My work, Quantitative Analysis of the Morphological Complexity of Malayalam Language is accepted for presentation at the 23rd International Conference on Text, Speech and Dialogue to be held from September 8-10, 2020. The conference proceedings is published by Springer and you can read the paper here. I will share the presentation slides and video after the conference. See the associated data and code here.
This blog-post is a bit detailed discussion of the following aspects, analysed in the paper:
- Malayalam is a morphologically complex language. What does that mean?
- Is there a systematic way to measure this complexity?

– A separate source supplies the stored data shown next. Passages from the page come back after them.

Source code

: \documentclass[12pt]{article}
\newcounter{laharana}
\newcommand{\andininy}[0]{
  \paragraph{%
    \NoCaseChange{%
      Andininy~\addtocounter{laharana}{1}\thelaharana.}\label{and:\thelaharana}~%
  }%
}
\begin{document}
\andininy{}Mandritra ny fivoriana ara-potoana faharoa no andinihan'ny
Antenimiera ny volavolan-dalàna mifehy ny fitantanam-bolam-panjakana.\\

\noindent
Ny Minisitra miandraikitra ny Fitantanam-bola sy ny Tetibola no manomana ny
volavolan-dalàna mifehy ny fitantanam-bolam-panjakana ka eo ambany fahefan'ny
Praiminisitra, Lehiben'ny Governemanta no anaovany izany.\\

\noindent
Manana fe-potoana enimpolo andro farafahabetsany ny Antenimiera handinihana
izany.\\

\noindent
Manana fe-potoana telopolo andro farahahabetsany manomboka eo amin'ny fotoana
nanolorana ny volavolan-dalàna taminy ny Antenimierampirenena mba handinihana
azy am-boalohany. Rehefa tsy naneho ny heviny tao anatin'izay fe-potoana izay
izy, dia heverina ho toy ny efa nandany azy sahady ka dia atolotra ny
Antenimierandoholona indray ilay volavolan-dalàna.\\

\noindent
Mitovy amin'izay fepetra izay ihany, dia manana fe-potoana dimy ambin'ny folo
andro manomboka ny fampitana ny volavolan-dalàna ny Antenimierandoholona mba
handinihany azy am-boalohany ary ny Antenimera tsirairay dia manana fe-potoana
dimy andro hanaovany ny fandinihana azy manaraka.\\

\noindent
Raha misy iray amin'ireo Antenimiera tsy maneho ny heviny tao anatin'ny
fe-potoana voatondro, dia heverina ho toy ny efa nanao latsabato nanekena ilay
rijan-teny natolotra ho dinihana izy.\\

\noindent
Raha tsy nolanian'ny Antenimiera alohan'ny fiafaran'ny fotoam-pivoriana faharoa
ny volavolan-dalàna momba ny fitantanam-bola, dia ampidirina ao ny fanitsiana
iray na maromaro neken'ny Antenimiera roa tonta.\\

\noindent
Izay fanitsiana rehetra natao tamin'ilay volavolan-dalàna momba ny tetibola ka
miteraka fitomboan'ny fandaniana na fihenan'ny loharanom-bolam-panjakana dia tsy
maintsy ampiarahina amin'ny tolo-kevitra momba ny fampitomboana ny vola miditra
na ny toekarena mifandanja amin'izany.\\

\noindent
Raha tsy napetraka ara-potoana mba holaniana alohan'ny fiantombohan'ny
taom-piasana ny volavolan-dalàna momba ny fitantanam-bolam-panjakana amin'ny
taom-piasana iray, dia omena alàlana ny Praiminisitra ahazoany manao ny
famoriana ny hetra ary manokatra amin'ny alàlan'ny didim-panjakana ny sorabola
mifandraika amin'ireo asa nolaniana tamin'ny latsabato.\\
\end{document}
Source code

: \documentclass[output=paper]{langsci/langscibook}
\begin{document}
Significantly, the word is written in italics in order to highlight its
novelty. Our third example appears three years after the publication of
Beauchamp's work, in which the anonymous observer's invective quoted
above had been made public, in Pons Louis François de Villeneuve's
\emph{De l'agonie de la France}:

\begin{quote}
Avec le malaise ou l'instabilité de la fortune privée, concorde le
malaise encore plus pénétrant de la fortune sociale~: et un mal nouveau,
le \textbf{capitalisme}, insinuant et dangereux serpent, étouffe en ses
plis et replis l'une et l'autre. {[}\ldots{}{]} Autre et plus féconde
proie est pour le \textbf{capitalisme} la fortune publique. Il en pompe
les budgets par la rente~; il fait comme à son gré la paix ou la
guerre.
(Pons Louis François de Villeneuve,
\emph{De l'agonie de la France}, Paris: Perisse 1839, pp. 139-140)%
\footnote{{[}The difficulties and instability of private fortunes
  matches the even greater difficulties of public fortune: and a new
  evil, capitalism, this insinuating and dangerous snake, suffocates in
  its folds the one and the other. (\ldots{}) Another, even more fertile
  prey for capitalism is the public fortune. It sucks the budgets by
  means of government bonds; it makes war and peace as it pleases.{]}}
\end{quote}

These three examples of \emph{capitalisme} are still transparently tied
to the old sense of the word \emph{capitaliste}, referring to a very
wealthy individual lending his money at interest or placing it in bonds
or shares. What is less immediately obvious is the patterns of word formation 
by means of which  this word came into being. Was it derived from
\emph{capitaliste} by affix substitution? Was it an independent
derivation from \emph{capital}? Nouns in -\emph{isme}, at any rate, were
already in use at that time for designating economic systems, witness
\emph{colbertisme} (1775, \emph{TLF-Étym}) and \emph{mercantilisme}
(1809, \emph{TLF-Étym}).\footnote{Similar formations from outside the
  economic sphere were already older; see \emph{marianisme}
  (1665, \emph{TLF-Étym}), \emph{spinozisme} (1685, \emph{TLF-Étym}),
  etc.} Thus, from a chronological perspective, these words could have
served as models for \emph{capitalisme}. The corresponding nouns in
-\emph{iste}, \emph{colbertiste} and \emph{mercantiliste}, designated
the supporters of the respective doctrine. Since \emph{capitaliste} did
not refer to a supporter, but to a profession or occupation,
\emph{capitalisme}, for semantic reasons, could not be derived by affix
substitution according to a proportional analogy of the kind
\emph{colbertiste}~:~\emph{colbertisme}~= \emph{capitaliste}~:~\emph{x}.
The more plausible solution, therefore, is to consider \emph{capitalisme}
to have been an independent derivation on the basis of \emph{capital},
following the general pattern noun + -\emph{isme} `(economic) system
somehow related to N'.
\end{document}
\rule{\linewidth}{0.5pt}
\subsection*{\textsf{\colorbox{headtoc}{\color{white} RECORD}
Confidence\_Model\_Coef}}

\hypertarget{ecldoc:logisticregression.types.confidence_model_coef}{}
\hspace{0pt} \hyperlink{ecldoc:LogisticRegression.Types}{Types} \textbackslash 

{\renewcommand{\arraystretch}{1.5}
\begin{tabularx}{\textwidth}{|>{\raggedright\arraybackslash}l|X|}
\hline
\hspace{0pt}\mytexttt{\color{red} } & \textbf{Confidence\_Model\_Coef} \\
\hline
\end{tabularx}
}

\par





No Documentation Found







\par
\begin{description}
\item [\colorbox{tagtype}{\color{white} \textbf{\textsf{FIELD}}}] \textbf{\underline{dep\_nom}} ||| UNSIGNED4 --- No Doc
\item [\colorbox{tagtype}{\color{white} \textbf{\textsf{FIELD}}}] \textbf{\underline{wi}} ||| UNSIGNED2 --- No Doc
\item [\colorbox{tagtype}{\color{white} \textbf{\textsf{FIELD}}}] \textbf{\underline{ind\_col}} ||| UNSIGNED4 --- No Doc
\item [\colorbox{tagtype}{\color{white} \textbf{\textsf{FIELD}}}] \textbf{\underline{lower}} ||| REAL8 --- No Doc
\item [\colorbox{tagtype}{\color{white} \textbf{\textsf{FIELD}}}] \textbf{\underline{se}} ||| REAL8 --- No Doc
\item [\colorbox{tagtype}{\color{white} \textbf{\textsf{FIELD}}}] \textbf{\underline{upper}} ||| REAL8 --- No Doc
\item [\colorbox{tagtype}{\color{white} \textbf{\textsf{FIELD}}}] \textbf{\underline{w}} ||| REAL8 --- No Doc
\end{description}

- What are the corpus-linguistic parameters indicating morphological complexity?
- Types and Tokens
- Type-Token Ratio (TTR)
- Type-Token Growth Rate (TTGR)
- Moving Average Type-Token Ratio (MATTR)
- Analyse Malayalam Wikipedia dump as available from SMC corpus to compute these parameters.
- Compare these parameter values with the reported values in other Dravidian and European languages
- Implication of morphological complexity on NLP applications
By measuring the morphological complexity and comparing it against the same measurements for Dravidian languages and European languages, I show that Malayalam is morphologically more complex than them.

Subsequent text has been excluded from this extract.